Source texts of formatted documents

>>>

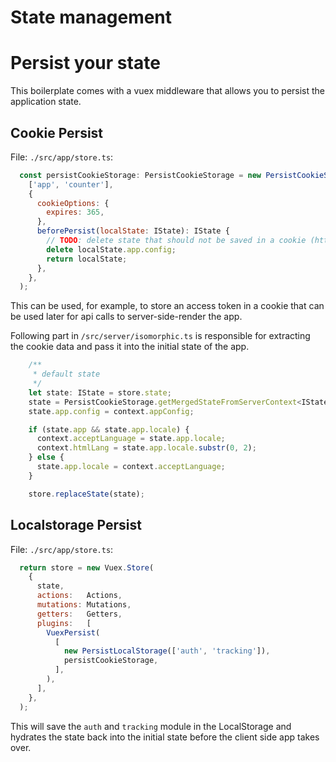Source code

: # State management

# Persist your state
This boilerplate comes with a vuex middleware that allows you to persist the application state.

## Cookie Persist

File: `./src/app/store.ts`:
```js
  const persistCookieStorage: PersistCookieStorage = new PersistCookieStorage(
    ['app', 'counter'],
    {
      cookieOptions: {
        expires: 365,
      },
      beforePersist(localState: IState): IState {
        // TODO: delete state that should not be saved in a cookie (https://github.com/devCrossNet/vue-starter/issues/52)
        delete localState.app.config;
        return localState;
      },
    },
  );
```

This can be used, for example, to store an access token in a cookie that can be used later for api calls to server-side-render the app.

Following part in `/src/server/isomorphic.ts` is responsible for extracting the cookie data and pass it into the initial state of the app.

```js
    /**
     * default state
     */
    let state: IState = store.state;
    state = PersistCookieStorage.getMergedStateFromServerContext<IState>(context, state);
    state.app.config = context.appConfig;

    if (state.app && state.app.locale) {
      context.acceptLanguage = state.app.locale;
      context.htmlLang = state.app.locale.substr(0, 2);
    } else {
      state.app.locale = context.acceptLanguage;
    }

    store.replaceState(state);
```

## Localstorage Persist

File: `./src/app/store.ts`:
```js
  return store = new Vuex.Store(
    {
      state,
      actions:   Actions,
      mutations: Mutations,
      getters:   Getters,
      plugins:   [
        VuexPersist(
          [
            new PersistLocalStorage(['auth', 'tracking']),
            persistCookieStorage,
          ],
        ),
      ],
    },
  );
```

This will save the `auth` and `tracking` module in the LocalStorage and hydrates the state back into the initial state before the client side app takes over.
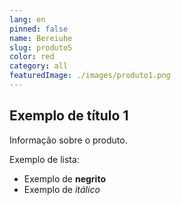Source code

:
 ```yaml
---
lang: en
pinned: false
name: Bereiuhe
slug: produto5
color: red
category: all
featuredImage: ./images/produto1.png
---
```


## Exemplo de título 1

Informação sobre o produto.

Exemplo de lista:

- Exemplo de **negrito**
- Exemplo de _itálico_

<<<
>>>

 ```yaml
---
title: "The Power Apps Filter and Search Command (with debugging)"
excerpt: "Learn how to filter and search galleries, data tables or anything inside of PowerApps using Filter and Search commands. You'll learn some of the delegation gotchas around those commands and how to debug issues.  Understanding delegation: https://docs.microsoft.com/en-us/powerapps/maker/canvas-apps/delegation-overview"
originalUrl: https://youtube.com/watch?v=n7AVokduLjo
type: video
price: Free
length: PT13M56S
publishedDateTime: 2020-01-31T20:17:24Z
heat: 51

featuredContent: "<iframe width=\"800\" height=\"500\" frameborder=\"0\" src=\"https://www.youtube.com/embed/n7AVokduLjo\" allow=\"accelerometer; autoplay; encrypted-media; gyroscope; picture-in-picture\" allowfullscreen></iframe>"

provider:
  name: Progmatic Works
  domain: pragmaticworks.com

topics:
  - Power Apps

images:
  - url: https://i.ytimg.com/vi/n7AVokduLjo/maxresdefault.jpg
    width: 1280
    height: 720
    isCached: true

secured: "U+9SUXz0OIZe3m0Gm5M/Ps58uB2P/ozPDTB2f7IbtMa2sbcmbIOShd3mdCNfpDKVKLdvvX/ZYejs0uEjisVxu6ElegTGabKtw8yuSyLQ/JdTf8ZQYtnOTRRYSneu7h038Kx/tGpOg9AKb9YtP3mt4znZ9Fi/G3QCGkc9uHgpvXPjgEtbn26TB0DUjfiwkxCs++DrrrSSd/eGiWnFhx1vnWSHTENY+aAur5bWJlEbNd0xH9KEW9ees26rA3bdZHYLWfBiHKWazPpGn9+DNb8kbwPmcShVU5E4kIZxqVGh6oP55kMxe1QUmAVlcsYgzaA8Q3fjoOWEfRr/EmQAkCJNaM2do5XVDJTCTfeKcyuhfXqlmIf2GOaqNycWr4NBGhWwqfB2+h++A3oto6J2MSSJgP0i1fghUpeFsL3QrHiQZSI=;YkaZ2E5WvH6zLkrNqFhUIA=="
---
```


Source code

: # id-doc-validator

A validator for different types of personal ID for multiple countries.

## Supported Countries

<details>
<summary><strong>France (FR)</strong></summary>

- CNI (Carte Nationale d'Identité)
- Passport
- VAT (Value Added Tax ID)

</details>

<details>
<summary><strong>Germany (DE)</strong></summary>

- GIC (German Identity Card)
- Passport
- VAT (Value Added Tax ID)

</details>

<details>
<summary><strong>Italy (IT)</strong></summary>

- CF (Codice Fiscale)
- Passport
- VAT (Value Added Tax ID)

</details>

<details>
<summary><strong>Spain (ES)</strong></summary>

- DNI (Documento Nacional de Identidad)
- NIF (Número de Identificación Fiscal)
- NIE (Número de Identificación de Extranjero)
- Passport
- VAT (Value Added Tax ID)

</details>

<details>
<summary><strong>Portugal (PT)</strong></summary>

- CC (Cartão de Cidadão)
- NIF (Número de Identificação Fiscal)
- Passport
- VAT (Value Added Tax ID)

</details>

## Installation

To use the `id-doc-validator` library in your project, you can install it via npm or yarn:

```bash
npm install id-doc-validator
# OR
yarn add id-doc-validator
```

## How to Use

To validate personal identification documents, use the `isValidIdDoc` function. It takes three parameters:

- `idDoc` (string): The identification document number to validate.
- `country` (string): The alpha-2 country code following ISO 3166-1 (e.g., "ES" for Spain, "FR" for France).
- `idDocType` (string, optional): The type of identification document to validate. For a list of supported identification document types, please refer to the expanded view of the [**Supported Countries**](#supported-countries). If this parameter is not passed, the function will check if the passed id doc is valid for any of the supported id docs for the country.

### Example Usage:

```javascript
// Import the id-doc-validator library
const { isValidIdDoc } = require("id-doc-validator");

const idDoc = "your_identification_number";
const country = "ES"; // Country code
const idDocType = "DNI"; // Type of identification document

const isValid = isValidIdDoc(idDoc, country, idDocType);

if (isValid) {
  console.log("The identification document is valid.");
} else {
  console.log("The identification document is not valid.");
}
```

<<<
>>>

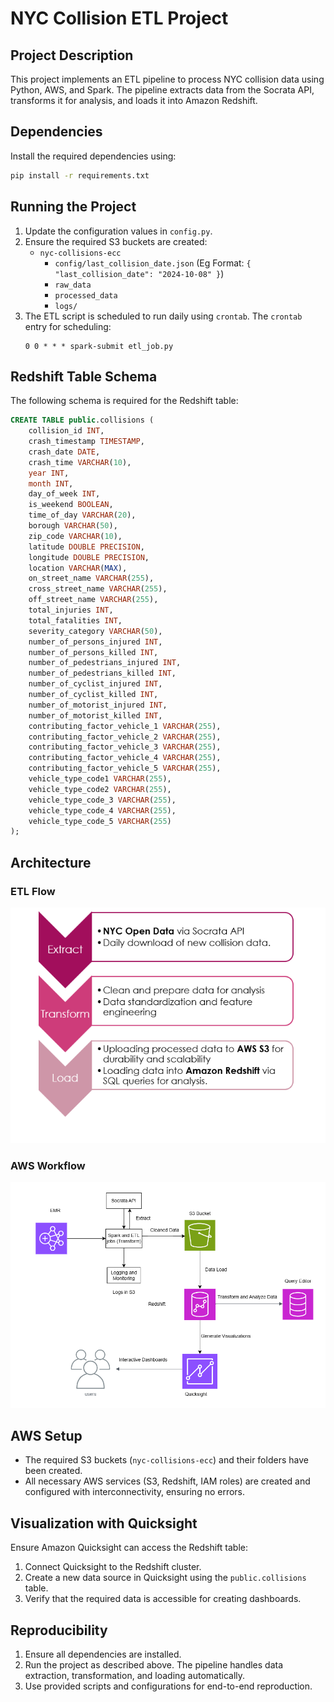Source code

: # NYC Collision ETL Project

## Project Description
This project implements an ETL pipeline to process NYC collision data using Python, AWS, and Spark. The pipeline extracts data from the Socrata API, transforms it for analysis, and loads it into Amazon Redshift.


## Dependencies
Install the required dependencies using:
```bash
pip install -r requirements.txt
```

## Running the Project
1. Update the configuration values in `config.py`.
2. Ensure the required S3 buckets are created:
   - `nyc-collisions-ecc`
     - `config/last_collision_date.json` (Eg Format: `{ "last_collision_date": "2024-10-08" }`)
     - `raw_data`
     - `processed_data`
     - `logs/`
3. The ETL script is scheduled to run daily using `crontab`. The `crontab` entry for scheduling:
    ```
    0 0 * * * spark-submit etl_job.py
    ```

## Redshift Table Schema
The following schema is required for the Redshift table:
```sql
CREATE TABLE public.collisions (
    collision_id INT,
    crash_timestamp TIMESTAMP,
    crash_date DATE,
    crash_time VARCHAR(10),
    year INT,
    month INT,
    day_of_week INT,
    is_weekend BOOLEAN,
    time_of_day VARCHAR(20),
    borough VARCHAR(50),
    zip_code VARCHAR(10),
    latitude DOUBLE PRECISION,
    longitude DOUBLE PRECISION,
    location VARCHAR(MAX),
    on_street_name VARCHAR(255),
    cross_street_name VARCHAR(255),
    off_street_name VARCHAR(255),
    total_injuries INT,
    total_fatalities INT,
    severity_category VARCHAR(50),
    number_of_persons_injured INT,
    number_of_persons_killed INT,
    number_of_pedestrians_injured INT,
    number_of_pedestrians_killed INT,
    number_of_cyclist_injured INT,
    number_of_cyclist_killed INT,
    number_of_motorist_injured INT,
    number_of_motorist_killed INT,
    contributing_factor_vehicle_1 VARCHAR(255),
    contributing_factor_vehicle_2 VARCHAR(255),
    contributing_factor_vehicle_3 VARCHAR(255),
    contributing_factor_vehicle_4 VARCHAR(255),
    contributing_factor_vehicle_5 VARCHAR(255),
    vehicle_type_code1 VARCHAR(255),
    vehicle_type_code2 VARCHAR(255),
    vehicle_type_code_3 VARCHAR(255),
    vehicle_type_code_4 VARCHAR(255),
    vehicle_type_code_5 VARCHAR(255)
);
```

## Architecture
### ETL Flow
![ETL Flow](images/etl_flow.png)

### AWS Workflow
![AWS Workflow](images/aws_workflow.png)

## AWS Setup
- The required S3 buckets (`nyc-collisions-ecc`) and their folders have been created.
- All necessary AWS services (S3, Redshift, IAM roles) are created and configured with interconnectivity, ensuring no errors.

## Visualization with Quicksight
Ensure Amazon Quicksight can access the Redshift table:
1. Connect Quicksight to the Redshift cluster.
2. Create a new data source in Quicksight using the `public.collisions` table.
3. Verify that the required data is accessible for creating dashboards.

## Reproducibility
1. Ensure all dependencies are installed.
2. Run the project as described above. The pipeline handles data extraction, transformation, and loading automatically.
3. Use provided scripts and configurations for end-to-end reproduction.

<<<

Whenever a line above includes "Número", copy it in full.

- NIF (Número de Identificación Fiscal)
- NIE (Número de Identificación de Extranjero)
- NIF (Número de Identificação Fiscal)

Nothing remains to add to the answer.